Despite the increasing prevalence of heart failure with preserved ejection fraction (HFpEF), knowledge about HFpEF subtypes remains very limited. Even less understood is the ethnical differences in HFpEF mechanisms, onset, manifestation and deterioration.
This project could lay ground for a multinational effort to address this heterogenous and life-threatening disease. In addition to deepened understanding and more precise segmentation of the population, this project could potentially lead to successful proof of concept study using molecular methods, which eventually may lead to ground breaking novel therapies against this disease condition.
Heart failure is a serious life-threatening disease condition and impacts 1% of the global population. Half of the heart failure patients are diagnosed as heart failure with reduced ejection fraction (HFrEF), which is caused by preceding myocardial infarction due to ischemic heart disease, the other half is called heart failure with preserved ejection fraction (HFpEF).
Heart failure with preserved ejection fraction (HFpEF) is now recognized as the largest unmet medical need in cardiovascular medicine today. Prevalence of the disease is increasing due to the ageing population and massive cardiometabolic comorbidities. Once diagnosed HFpEF, the 5 years mortality rate is almost 50%, which is comparable to the worst cancer forms.
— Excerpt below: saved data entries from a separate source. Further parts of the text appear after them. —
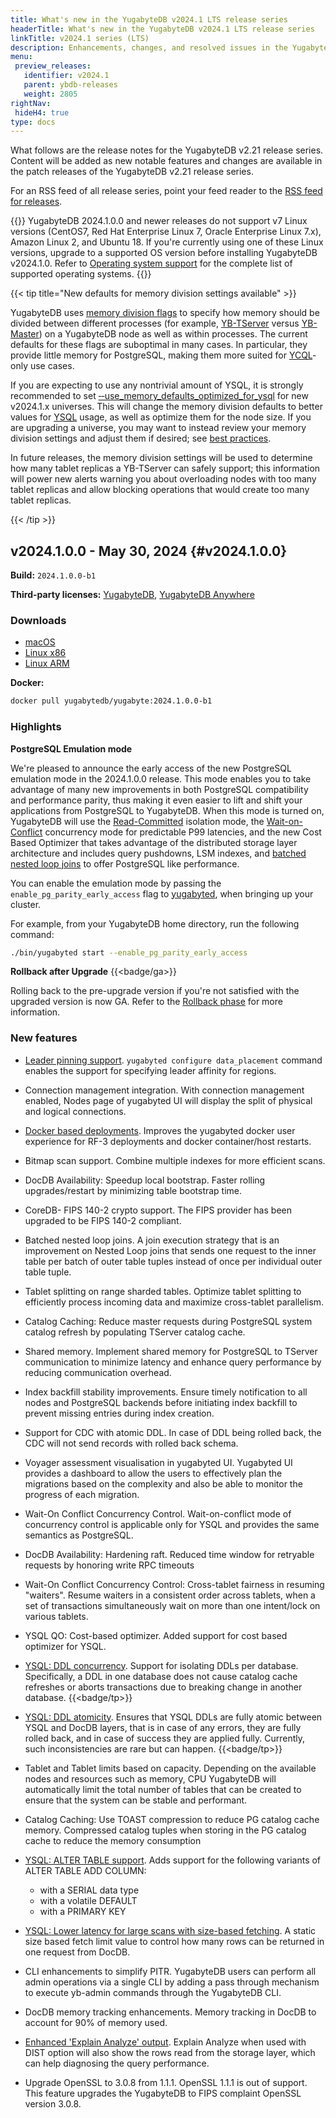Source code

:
 ```yaml
---
title: What's new in the YugabyteDB v2024.1 LTS release series
headerTitle: What's new in the YugabyteDB v2024.1 LTS release series
linkTitle: v2024.1 series (LTS)
description: Enhancements, changes, and resolved issues in the YugabyteDB v2024.1 LTS release series recommended for production deployments.
menu:
 preview_releases:
   identifier: v2024.1
   parent: ybdb-releases
   weight: 2805
rightNav:
 hideH4: true
type: docs
---
```


What follows are the release notes for the YugabyteDB v2.21 release series. Content will be added as new notable features and changes are available in the patch releases of the YugabyteDB v2.21 release series.

For an RSS feed of all release series, point your feed reader to the [RSS feed for releases](../../index.xml).

{{<warning title="Changes to supported operating systems">}}
YugabyteDB 2024.1.0.0 and newer releases do not support v7 Linux versions (CentOS7, Red Hat Enterprise Linux 7, Oracle Enterprise Linux 7.x), Amazon Linux 2, and Ubuntu 18. If you're currently using one of these Linux versions, upgrade to a supported OS version before installing YugabyteDB v2024.1.0. Refer to [Operating system support](../../../reference/configuration/operating-systems/) for the complete list of supported operating systems.
{{</warning>}}

{{< tip title="New defaults for memory division settings available" >}}

YugabyteDB uses [memory division flags](../../../reference/configuration/yb-master/#memory-division-flags) to specify how memory should be divided between different processes (for example, [YB-TServer](../../../architecture/yb-tserver/) versus [YB-Master](../../../architecture/yb-master/)) on a YugabyteDB node as well as within processes. The current defaults for these flags are suboptimal in many cases. In particular, they provide little memory for PostgreSQL, making them more suited for [YCQL](../../../api/ycql/)-only use cases.

If you are expecting to use any nontrivial amount of YSQL, it is strongly recommended to set [ &#8209;&#8209;use_memory_defaults_optimized_for_ysql](../../../reference/configuration/yb-tserver/#use-memory-defaults-optimized-for-ysql) for new v2024.1.x universes. This will change the memory division defaults to better values for [YSQL](../../../api/ysql/) usage, as well as optimize them for the node size. If you are upgrading a universe, you may want to instead review your memory division settings and adjust them if desired; see [best practices](../../../develop/best-practices-ysql/#minimize-the-number-of-tablets-you-need).

In future releases, the memory division settings will be used to determine how many tablet replicas a YB-TServer can safely support; this information will power new alerts warning you about overloading nodes with too many tablet replicas and allow blocking operations that would create too many tablet replicas.

{{< /tip >}}

## v2024.1.0.0 - May 30, 2024 {#v2024.1.0.0}

**Build:** `2024.1.0.0-b1`

**Third-party licenses:** [YugabyteDB](https://downloads.yugabyte.com/releases/2024.1.0.0/yugabytedb-2024.1.0.0-b2-third-party-licenses.html), [YugabyteDB Anywhere](https://downloads.yugabyte.com/releases/2024.1.0.0/yugabytedb-anywhere-2024.1.0.0-b2-third-party-licenses.html)

### Downloads

<ul class="nav yb-pills">
  <li>
    <a href="https://downloads.yugabyte.com/releases/2024.1.0.0/yugabyte-2024.1.0.0-b1-darwin-x86_64.tar.gz">
      <i class="fa-brands fa-apple"></i>
      <span>macOS</span>
    </a>
  </li>
  <li>
    <a href="https://downloads.yugabyte.com/releases/2024.1.0.0/yugabyte-2024.1.0.0-b1-linux-x86_64.tar.gz">
      <i class="fa-brands fa-linux"></i>
      <span>Linux x86</span>
    </a>
  </li>
  <li>
    <a href="https://downloads.yugabyte.com/releases/2024.1.0.0/yugabyte-2024.1.0.0-b1-el8-aarch64.tar.gz">
      <i class="fa-brands fa-linux"></i>
      <span>Linux ARM</span>
    </a>
  </li>
</ul>

**Docker:**

```sh
docker pull yugabytedb/yugabyte:2024.1.0.0-b1
```

### Highlights

**PostgreSQL Emulation mode**

We're pleased to announce the early access of the new PostgreSQL emulation mode in the 2024.1.0.0 release. This mode enables you to take advantage of many new improvements in both PostgreSQL compatibility and performance parity, thus making it even easier to lift and shift your applications from PostgreSQL to YugabyteDB. When this mode is turned on, YugabyteDB will use the [Read-Committed](../../../architecture/transactions/read-committed/) isolation mode, the [Wait-on-Conflict](../../../architecture/transactions/concurrency-control/#wait-on-conflict) concurrency mode for predictable P99 latencies, and the new Cost Based Optimizer that takes advantage of the distributed storage layer architecture and includes query pushdowns, LSM indexes, and [batched nested loop joins](../../../explore/ysql-language-features/join-strategies/#batched-nested-loop-join-bnl) to offer PostgreSQL like performance.

You can enable the emulation mode by passing the `enable_pg_parity_early_access` flag to [yugabyted](../../../reference/configuration/yugabyted/#yugabyted), when bringing up your cluster.

For example, from your YugabyteDB home directory, run the following command:

```sh
./bin/yugabyted start --enable_pg_parity_early_access
```

**Rollback after Upgrade** {{<badge/ga>}}

Rolling back to the pre-upgrade version if you're not satisfied with the upgraded version is now GA. Refer to the [Rollback phase](../../../manage/upgrade-deployment/#b-rollback-phase) for more information.

### New features

- [Leader pinning support](../../../reference/configuration/yugabyted/#data-placement). `yugabyted configure data_placement` command enables the support for specifying leader affinity for regions.

- Connection management integration. With connection management enabled, Nodes page of yugabyted UI will display the split of physical and logical connections.

- [Docker based deployments](../../../reference/configuration/yugabyted/#create-a-multi-region-cluster-in-docker). Improves the yugabyted docker user experience for RF-3 deployments and docker container/host restarts.

- Bitmap scan support. Combine multiple indexes for more efficient scans.

- DocDB Availability: Speedup local bootstrap. Faster rolling upgrades/restart by minimizing table bootstrap time.

- CoreDB- FIPS 140-2 crypto support. The FIPS provider has been upgraded to be FIPS 140-2 compliant.

- Batched nested loop joins. A join execution strategy that is an improvement on Nested Loop joins that sends one request to the inner table per batch of outer table tuples instead of once per individual outer table tuple.

- Tablet splitting on range sharded tables. Optimize tablet splitting to efficiently process incoming data and maximize cross-tablet parallelism.

- Catalog Caching: Reduce master requests during PostgreSQL system catalog refresh by populating TServer catalog cache.

- Shared memory. Implement shared memory for PostgreSQL to TServer communication to minimize latency and enhance query performance by reducing communication overhead.

- Index backfill stability improvements. Ensure timely notification to all nodes and PostgreSQL backends before initiating index backfill to prevent missing entries during index creation.

- Support for CDC with atomic DDL. In case of DDL being rolled back, the CDC will not send records with rolled back schema.

- Voyager assessment visualisation in yugabyted UI. Yugabyted UI provides a dashboard to allow the users to effectively plan the migrations based on the complexity and also be able to monitor the progress of each migration.

- Wait-On Conflict Concurrency Control. Wait-on-conflict mode of concurrency control is applicable only for YSQL and provides the same semantics as PostgreSQL.

- DocDB Availability: Hardening raft. Reduced time window for retryable requests by honoring write RPC timeouts

- Wait-On Conflict Concurrency Control: Cross-tablet fairness in resuming "waiters". Resume waiters in a consistent order across tablets, when a set of transactions simultaneously wait on more than one intent/lock on various tablets.

- YSQL QO: Cost-based optimizer. Added support for cost based optimizer for YSQL.

- [YSQL: DDL concurrency](../../../reference/configuration/yb-tserver/#ysql-enable-db-catalog-version-mode). Support for isolating DDLs per database. Specifically, a DDL in one database does not cause catalog cache refreshes or aborts transactions due to breaking change in another database. {{<badge/tp>}}

- [YSQL: DDL atomicity](../../../reference/configuration/yb-tserver/#ddl-atomicity-flags). Ensures that YSQL DDLs are fully atomic between YSQL and DocDB layers, that is in case of any errors, they are fully rolled back, and in case of success they are applied fully. Currently, such inconsistencies are rare but can happen. {{<badge/tp>}}

- Tablet and Tablet limits based on capacity. Depending on the available nodes and resources such as memory, CPU YugabyteDB will automatically limit the total number of tables that can be created to ensure that the system can be stable and performant.

- Catalog Caching: Use TOAST compression to reduce PG catalog cache memory. Compressed catalog tuples when storing in the PG catalog cache to reduce the memory consumption

* [YSQL: ALTER TABLE support](../../../api/ysql/the-sql-language/statements/ddl_alter_table/#add-column-if-not-exists-column-name-data-type-constraint-constraints). Adds support for the following variants of ALTER TABLE ADD COLUMN:
  * with a SERIAL data type
  * with a volatile DEFAULT
  * with a PRIMARY KEY

* [YSQL: Lower latency for large scans with size-based fetching](../../../reference/configuration/yb-tserver/#ysql-yb-fetch-size-limit). A static size based fetch limit value to control how many rows can be returned in one request from DocDB.

- CLI enhancements to simplify PITR. YugabyteDB users can perform all admin operations via a single CLI by adding a pass through mechanism to execute yb-admin commands through the YugabyteDB CLI.

- DocDB memory tracking enhancements. Memory tracking in DocDB to account for 90% of memory used.

- [Enhanced 'Explain Analyze' output](../../../explore/query-1-performance/explain-analyze/). Explain Analyze when used with DIST option will also show the rows read from the storage layer, which can help diagnosing the query performance.

- Upgrade OpenSSL to 3.0.8 from 1.1.1. OpenSSL 1.1.1 is out of support. This feature upgrades the YugabyteDB to FIPS complaint OpenSSL version 3.0.8.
Patients with HFpEF have often very poor quality of life, and are typically suffering from exercise intolerance, fatigue and dyspnea in their daily life. Apart from the high risk of sudden cardiac death, HFpEF patients are also experiencing repeated hospitalization due to decompensation. With the increasing prevalence of this disease condition, it comprises a huge social economic burden also for the society.
While recent advances within cardiology have dramatically improved the situation for patients with HFrEF, there is currently no treatment for HFpEF and many recent clinical trials have failed. AstraZeneca has long tradition in developing cardiovascular drugs and has since 5 years been steering its research focus on HFpEF as one of the major CV research areas. This commitment includes research efforts at all levels from clinical and molecular understanding of the disease, hypothesis testing of early drug targets in preclinical models, to early clinical phase I and II studies.
Today, diagnosis of HFpEF is based on various criteria, and the patient population is highly heterogenous. There is increasing evidences pointing at that the HFpEF population may represent many subgroups with distinct phenotypes, which seem to have unique pattern of disease manifestation and underlying mechanisms.
During the past three years, one interesting and promising hypothesis regarding potential pathophysiological mechanism behind HFpEF has been directed to systemic microvascular inflammation, which could be a consequence of multiple co-morbidities, such as diabetes, dyslipidemia, hypertension, aging etc. Microvascular inflammation can in turn lead to myocardial ischemia, inadequate exercise-induced peripheral vasodilatation, as well as profibrotic events leading to stiffening of myocardium and relaxation disturbance, all hallmarks of HFpEF. However, robust data regarding this hypothesis remains limited, partially due to technical challenges to implement coronary microvascular function measurement in larger scale studies.
We have recently performed the first multi-center trial, in which a comprehensive imaging protocol with focus on diastolic and coronary microvascular function has been developed and validated at our lab. This first larger scale study for the first time proved that microvascular dysfunction is highly prevalent in this population and seems to be an important link between systemic subclinical inflammation and diastolic dysfunction in patients with HFpEF.
Aims and objectives
With this methodological platform, we aim to broaden our knowledge base to include even more patients as well as patients with other ethnical background. Due to fast urbanization of the Chinese society during the past decade and adaptation to a Westernized life style, cardiovascular disease has become No 1 killer in China today. Prevalence of HFpEF is most likely approaching the one observed in the Western world. There is however very limited knowledge about this disease in China today.
The current project aims to establish a precision medicine approach by using the abovementioned comprehensive imaging protocol together with novel molecular methods to deep-phenotype HFpEF patients. We will further confirm the hypothesis that microvascular dysfunction is a key disease driver in HFpEF.
The overall objective of the project is to develop a precision medicine approach aiming at improving diagnosis, risk prediction and tailored drug development to combat this great unmet need in cardiovascular medicine of the 21st century.
HFpEF is a growing unmet need without treatment today. A precision medicine approach to identify a distinct patient group eligible for potential novel treatment regimens holds the promise to deliver superior clinically meaningfull efficacy.
China is already the top three drug markets in the world and HFpEF is projected to increase in the very near future also in China. Understanding of Chinese HFpEF patient specific phenotype as well as specific disease drivers will help to establish novel precision medicine approaches to improve diagnosis, risk stratification and potentially generate novel precision medicine-based novel treatment strategies against this life-threatening condition.